━━━━━ Excerpted records ━━━━━

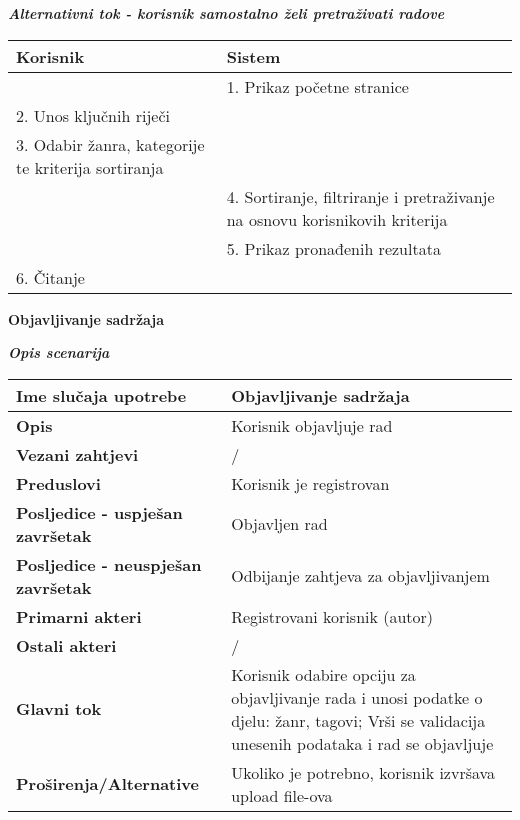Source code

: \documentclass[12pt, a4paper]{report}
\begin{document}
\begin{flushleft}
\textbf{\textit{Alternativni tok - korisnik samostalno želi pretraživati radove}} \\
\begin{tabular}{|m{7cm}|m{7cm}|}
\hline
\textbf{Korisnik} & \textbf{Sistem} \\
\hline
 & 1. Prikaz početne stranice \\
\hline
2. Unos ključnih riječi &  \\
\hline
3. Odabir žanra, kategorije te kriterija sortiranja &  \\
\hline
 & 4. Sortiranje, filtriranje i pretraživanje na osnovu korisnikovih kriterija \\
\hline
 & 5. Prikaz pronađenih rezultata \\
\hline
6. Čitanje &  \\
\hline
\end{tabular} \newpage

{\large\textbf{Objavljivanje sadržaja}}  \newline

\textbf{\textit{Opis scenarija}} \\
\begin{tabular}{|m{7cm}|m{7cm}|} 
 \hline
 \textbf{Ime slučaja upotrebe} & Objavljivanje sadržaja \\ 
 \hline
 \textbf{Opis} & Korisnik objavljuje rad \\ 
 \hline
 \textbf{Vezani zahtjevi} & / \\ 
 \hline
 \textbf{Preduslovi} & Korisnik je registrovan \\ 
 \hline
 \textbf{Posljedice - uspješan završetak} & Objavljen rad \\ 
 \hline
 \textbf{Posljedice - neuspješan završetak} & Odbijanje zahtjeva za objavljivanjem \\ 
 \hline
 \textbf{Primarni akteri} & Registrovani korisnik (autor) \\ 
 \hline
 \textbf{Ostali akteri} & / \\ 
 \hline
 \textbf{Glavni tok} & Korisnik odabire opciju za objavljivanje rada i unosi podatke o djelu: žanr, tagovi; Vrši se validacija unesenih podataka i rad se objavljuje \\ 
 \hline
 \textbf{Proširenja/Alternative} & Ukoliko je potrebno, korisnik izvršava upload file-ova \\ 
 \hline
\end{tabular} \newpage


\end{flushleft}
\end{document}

━━━━━

The lines to return are those in the entries above that include "Posljedice".

 \textbf{Posljedice - uspješan završetak} & Objavljen rad \\ 
 \textbf{Posljedice - neuspješan završetak} & Odbijanje zahtjeva za objavljivanjem \\ 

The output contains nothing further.